• _Your objective_
Show only those lines of the entries where the string "Computations" is found.

• _Material for the task_
────────────────────

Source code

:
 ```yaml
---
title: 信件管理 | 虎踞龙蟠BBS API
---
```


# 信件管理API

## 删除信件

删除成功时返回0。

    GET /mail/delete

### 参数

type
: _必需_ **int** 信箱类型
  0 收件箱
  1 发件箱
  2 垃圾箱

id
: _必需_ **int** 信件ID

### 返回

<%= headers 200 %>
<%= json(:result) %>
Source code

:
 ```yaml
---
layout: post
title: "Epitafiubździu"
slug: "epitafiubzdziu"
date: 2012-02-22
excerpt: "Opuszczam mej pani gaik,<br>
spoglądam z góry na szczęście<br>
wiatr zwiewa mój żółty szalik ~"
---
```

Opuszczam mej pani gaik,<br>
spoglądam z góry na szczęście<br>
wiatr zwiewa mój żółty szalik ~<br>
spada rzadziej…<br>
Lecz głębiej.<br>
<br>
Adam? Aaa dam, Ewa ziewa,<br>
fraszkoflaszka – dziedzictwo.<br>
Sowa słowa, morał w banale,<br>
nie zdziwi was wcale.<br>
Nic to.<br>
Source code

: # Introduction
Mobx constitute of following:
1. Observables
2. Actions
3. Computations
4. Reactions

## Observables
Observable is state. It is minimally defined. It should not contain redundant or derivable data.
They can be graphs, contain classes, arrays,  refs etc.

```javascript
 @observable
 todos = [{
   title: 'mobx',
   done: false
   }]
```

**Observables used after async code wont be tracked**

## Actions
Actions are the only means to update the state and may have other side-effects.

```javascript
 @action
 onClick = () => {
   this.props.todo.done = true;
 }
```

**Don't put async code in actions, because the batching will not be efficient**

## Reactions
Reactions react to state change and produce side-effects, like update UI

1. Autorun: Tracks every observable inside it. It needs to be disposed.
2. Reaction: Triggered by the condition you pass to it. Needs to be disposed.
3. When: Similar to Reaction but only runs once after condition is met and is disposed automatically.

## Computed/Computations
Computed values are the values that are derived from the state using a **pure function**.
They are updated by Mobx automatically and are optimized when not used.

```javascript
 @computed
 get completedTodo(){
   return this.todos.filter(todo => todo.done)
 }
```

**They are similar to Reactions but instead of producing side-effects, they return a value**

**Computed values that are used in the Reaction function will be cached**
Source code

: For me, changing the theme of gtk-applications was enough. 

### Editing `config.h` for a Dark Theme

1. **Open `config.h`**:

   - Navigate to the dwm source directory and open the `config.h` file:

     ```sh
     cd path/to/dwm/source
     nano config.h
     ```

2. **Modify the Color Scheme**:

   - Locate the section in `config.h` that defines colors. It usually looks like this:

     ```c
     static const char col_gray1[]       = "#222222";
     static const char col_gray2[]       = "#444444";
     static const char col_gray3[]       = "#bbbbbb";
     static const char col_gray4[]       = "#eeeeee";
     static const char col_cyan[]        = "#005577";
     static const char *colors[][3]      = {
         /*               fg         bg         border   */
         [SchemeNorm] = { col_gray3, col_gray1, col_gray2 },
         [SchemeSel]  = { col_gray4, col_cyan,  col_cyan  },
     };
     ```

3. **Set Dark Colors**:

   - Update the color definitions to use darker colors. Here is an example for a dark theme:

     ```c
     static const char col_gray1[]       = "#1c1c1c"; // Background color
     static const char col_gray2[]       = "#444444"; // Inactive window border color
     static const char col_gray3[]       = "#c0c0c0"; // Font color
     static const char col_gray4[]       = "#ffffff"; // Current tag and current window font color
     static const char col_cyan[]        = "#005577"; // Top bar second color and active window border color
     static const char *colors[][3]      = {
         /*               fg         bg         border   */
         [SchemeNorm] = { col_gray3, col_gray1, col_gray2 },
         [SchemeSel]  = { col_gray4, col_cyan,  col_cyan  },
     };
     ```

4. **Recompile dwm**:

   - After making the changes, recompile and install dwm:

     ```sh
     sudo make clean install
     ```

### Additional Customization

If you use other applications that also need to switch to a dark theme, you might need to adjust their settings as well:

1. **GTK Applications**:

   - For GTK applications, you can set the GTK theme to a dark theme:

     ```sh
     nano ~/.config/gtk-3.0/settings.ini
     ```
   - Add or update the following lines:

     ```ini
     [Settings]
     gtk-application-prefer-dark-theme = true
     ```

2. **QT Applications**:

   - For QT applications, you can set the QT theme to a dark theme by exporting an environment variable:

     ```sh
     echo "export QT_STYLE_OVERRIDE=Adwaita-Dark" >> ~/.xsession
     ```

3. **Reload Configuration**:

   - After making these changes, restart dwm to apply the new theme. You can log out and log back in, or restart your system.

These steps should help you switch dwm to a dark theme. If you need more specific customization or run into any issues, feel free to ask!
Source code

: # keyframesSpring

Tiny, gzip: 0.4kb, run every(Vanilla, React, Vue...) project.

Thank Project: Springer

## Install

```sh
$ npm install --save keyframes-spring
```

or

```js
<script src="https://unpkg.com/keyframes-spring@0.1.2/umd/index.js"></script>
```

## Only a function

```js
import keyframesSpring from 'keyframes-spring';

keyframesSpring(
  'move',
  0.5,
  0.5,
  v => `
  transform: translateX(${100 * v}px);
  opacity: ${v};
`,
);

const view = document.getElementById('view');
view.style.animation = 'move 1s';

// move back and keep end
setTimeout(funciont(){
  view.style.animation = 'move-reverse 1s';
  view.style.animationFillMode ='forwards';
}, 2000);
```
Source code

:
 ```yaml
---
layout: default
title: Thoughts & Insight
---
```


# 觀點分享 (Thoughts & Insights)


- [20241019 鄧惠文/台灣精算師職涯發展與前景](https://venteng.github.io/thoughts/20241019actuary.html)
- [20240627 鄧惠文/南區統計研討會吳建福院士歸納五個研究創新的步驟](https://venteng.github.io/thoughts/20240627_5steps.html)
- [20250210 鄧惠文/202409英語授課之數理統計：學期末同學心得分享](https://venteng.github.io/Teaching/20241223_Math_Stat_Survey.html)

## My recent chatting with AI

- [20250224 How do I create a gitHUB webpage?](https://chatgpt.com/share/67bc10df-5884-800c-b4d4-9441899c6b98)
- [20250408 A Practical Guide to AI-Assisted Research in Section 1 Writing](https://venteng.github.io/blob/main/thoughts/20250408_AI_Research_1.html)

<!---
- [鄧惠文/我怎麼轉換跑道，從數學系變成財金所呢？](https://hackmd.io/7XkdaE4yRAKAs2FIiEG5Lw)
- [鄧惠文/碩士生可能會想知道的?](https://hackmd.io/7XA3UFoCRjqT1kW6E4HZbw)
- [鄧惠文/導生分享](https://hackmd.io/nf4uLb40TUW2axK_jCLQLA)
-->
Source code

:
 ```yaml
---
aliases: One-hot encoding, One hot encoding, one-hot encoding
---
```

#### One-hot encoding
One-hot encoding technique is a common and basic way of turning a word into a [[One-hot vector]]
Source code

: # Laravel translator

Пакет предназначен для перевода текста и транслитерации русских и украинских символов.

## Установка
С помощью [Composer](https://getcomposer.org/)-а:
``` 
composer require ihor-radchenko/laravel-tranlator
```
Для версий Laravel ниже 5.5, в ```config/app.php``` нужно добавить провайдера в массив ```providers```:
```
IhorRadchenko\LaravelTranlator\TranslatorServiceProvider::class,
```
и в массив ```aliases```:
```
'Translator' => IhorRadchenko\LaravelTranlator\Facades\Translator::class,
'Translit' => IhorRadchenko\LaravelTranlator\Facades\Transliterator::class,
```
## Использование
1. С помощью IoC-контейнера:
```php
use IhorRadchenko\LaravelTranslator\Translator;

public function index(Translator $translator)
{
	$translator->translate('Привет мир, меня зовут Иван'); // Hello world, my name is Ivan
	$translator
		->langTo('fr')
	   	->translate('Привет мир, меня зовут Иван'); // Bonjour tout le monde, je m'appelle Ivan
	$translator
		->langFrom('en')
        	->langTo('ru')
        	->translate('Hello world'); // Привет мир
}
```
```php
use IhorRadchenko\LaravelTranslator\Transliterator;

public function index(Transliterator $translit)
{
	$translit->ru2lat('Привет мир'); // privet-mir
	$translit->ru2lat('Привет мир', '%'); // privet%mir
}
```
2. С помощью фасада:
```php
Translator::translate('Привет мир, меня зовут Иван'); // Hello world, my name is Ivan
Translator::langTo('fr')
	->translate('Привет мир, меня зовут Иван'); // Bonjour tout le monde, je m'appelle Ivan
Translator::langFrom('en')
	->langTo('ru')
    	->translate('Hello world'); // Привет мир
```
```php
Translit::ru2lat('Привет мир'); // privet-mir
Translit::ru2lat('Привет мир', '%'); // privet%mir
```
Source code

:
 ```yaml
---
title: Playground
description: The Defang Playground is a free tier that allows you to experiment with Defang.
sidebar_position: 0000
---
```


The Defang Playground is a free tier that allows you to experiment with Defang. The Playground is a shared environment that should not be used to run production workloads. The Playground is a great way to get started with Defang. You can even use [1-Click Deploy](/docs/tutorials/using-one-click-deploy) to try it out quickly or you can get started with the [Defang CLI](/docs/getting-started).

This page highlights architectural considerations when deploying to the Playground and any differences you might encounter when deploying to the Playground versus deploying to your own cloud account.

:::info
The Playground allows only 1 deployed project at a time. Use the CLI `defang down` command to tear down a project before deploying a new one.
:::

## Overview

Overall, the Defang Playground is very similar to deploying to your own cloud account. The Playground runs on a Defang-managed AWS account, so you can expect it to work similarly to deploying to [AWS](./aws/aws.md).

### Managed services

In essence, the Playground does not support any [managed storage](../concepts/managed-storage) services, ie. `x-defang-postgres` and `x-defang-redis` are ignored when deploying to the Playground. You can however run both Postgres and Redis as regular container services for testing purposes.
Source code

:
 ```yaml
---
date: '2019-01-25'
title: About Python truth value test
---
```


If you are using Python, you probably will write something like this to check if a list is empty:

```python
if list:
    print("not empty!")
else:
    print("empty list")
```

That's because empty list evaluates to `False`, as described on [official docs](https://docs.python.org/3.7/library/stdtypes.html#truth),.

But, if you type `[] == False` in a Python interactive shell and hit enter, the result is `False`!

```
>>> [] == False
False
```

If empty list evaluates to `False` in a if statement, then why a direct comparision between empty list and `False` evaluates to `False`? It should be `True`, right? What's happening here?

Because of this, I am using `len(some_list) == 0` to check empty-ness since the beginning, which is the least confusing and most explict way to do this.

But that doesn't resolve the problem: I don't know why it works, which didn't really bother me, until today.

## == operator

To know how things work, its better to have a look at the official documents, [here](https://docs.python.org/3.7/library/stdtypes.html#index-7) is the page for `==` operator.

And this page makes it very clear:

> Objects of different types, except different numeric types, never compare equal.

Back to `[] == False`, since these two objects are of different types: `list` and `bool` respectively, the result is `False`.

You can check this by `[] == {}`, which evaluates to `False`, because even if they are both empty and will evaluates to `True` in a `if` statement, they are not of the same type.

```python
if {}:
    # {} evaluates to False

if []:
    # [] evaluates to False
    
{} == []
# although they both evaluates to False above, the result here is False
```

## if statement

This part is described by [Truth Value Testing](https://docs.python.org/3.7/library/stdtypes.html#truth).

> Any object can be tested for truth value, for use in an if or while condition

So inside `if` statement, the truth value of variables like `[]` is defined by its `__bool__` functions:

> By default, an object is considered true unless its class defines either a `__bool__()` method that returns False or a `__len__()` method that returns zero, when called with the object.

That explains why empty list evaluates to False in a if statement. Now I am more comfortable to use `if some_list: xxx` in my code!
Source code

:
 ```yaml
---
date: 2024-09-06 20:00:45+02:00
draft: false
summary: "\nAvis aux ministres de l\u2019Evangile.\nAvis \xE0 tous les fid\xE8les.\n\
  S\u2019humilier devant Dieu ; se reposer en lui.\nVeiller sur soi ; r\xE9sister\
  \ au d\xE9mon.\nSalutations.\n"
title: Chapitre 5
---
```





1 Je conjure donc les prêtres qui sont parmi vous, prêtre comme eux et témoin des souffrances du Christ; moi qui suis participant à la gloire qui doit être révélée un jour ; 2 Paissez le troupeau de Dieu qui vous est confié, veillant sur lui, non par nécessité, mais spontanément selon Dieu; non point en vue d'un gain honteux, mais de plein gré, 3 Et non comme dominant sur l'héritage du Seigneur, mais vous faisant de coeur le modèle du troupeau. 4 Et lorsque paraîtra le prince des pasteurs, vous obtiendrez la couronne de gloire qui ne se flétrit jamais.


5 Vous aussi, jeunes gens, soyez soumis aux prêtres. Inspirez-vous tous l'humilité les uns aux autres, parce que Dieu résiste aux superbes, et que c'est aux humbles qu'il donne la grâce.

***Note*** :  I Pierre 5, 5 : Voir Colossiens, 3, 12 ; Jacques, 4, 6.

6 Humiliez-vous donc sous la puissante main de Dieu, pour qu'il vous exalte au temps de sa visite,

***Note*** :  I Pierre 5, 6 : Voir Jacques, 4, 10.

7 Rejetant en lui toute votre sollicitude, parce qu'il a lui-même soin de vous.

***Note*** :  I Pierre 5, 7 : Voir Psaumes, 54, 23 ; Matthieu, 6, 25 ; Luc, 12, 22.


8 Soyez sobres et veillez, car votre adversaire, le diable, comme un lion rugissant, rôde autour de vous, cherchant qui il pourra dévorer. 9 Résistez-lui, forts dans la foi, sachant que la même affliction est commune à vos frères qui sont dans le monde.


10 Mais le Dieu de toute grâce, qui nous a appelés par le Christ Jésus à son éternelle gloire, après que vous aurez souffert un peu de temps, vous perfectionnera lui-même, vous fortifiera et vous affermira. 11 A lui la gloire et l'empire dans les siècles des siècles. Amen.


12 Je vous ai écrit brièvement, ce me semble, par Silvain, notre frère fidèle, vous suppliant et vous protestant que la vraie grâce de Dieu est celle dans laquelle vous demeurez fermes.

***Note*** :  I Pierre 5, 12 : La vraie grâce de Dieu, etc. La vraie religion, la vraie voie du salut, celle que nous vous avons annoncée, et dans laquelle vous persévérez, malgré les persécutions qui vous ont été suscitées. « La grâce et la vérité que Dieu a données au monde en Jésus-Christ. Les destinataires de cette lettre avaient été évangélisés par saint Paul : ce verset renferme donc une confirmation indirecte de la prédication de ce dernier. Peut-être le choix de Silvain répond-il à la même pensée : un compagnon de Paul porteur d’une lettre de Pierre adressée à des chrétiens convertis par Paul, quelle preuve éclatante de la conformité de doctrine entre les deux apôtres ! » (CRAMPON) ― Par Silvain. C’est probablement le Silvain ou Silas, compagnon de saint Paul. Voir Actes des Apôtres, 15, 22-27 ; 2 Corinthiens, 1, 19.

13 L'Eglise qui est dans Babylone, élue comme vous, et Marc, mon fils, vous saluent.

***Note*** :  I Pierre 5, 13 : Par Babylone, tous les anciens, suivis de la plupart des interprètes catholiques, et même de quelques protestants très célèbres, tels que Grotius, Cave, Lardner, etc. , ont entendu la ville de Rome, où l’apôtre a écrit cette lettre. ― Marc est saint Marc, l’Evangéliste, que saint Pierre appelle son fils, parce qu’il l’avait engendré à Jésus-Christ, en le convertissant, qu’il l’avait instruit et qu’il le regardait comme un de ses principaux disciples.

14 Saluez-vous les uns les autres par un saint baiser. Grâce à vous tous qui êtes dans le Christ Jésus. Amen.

────────────────────

• _Finished task_
3. Computations
## Computed/Computations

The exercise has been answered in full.